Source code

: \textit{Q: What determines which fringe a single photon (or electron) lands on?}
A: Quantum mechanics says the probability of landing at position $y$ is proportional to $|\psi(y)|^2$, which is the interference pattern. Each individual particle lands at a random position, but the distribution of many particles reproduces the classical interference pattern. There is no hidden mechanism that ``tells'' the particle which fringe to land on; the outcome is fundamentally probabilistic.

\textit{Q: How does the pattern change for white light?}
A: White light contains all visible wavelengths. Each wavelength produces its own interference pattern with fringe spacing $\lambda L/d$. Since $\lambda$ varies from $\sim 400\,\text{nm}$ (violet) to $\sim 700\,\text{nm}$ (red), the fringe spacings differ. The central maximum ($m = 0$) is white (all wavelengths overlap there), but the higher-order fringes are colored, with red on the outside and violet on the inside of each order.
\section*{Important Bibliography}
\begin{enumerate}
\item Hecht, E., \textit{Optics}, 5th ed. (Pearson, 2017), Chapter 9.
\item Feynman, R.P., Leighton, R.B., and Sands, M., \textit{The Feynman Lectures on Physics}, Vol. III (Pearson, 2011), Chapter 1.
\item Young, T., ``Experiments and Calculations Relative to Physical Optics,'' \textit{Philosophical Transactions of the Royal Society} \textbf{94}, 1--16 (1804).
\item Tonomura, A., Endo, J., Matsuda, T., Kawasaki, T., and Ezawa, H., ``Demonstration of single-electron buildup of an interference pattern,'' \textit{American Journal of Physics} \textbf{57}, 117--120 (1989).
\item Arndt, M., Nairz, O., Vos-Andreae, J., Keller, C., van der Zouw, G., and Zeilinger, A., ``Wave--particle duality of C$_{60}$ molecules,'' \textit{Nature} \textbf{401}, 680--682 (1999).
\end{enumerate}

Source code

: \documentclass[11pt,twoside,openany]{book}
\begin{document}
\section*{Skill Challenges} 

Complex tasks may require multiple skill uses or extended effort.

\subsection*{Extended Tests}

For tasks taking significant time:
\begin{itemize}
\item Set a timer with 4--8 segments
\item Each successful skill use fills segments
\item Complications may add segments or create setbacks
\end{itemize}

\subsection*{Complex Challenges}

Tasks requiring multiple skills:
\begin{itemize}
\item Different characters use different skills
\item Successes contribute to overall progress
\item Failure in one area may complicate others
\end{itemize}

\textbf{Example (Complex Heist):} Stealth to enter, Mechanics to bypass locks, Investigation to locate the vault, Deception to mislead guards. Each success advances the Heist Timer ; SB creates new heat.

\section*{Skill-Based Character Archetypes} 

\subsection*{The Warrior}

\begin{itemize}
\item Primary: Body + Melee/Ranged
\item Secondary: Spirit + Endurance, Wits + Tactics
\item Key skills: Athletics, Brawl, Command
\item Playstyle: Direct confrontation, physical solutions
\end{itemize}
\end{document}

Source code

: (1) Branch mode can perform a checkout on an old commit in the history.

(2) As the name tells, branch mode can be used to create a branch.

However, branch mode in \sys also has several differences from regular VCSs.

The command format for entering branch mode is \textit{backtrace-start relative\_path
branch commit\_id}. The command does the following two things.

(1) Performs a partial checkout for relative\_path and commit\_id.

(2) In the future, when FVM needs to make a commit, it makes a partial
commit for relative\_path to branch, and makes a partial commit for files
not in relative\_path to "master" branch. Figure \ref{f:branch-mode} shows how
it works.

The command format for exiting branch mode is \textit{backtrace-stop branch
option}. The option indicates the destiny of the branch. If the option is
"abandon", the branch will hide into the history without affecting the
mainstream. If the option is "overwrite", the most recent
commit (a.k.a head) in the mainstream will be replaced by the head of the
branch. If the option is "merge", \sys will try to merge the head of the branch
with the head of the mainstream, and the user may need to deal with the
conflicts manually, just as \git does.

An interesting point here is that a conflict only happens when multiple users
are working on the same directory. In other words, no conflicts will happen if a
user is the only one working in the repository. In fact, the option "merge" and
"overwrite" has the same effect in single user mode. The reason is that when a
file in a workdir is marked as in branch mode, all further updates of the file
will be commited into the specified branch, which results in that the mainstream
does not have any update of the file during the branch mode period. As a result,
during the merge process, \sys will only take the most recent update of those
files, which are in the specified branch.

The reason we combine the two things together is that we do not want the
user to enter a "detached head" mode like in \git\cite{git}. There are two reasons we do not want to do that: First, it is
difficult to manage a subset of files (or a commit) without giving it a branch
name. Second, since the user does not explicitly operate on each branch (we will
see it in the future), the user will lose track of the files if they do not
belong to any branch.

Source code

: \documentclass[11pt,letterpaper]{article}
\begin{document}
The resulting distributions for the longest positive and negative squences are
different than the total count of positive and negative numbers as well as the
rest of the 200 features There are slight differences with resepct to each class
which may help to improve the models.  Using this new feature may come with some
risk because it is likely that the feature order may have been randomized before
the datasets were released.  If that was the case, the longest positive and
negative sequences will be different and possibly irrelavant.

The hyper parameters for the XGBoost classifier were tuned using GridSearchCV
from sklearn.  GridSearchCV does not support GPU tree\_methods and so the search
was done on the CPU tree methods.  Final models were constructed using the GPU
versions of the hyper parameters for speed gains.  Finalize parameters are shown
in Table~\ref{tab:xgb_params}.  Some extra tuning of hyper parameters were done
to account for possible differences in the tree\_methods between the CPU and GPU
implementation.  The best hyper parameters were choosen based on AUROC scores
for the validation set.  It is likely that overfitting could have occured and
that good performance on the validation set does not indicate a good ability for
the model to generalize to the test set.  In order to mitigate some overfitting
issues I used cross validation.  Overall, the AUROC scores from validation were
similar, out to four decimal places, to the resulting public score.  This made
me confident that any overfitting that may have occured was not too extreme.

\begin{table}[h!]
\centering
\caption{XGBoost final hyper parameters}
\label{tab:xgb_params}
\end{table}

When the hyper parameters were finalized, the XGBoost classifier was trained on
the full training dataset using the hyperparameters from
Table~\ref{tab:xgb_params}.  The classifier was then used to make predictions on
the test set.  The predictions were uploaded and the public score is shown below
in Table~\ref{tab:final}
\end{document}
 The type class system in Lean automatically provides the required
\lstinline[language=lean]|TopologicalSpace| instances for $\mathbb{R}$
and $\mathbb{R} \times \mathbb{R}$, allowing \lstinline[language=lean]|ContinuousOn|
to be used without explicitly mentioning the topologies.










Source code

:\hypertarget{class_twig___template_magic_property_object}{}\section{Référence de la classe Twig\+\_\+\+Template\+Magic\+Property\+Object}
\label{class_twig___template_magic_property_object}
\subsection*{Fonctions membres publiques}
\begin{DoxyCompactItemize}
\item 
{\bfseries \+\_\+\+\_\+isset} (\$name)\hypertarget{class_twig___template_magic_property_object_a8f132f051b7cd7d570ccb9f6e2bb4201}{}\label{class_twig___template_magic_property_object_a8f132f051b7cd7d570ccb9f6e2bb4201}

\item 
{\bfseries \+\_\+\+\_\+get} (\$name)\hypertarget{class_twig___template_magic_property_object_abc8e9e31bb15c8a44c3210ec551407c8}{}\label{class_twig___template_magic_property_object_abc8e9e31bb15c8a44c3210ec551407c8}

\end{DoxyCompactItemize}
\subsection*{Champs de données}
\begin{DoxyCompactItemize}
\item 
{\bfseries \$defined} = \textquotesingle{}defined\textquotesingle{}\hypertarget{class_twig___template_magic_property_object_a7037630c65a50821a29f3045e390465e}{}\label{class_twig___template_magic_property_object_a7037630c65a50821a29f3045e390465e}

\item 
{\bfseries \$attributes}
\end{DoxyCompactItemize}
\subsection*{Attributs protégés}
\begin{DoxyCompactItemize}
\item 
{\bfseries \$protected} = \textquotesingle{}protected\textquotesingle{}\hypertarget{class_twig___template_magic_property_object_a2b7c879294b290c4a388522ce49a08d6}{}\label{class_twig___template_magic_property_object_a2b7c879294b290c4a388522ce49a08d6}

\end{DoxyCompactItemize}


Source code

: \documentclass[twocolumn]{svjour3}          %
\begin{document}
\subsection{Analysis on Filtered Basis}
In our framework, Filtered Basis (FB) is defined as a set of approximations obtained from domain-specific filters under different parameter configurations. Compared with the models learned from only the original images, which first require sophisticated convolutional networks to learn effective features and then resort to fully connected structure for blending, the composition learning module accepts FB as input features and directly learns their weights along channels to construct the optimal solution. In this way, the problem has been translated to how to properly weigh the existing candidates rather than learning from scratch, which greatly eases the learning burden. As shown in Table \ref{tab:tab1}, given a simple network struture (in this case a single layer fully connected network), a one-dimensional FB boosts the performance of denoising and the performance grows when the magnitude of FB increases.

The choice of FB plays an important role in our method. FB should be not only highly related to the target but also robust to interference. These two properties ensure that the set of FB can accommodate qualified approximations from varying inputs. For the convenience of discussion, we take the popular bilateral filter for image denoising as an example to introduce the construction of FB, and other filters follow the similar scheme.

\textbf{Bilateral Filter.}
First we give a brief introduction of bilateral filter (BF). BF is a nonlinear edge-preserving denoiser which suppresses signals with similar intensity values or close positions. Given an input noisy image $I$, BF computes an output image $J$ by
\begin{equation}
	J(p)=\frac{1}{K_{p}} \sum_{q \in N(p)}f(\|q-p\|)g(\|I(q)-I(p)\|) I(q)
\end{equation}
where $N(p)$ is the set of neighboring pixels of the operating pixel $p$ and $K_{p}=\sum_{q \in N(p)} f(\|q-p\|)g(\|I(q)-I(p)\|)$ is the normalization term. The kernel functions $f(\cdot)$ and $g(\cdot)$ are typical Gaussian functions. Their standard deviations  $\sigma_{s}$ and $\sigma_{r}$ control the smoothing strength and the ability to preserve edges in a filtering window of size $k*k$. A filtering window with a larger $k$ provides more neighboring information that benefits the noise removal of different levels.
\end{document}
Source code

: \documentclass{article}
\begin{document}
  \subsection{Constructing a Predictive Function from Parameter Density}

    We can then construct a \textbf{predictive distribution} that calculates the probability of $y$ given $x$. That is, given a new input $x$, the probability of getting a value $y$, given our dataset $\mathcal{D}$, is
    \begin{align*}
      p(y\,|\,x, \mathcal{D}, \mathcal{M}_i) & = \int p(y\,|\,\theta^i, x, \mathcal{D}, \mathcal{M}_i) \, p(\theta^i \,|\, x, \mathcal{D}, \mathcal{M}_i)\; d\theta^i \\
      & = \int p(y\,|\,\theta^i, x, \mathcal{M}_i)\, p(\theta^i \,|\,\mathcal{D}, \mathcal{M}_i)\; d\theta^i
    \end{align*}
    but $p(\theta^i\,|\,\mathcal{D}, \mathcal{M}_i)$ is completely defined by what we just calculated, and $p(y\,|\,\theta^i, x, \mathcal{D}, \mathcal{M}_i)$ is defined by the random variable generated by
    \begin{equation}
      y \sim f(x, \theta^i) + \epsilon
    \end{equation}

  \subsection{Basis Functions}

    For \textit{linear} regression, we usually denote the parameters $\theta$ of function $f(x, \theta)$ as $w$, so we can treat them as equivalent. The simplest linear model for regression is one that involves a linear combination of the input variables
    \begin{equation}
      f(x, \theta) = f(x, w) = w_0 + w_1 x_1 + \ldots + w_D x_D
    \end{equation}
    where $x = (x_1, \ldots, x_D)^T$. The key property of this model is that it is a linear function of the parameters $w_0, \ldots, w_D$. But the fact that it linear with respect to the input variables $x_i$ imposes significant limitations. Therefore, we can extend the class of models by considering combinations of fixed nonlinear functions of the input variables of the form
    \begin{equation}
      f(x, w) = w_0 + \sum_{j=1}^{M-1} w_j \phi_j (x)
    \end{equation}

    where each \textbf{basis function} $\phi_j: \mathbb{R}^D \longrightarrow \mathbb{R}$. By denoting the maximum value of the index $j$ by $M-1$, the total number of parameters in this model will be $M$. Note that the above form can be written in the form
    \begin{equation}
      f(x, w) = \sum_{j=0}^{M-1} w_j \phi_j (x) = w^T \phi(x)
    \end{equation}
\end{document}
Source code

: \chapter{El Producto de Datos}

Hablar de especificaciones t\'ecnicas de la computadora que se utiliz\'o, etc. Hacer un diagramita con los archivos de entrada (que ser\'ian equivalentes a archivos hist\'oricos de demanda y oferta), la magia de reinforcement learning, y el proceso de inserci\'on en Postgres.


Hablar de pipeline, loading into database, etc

- What you have to do: After locating the line holding "to account for" above, output exactly that line and every line after it through the line holding "for the validation". Include nothing else.

- Task result:
to account for possible differences in the tree\_methods between the CPU and GPU
implementation.  The best hyper parameters were choosen based on AUROC scores
for the validation set.  It is likely that overfitting could have occured and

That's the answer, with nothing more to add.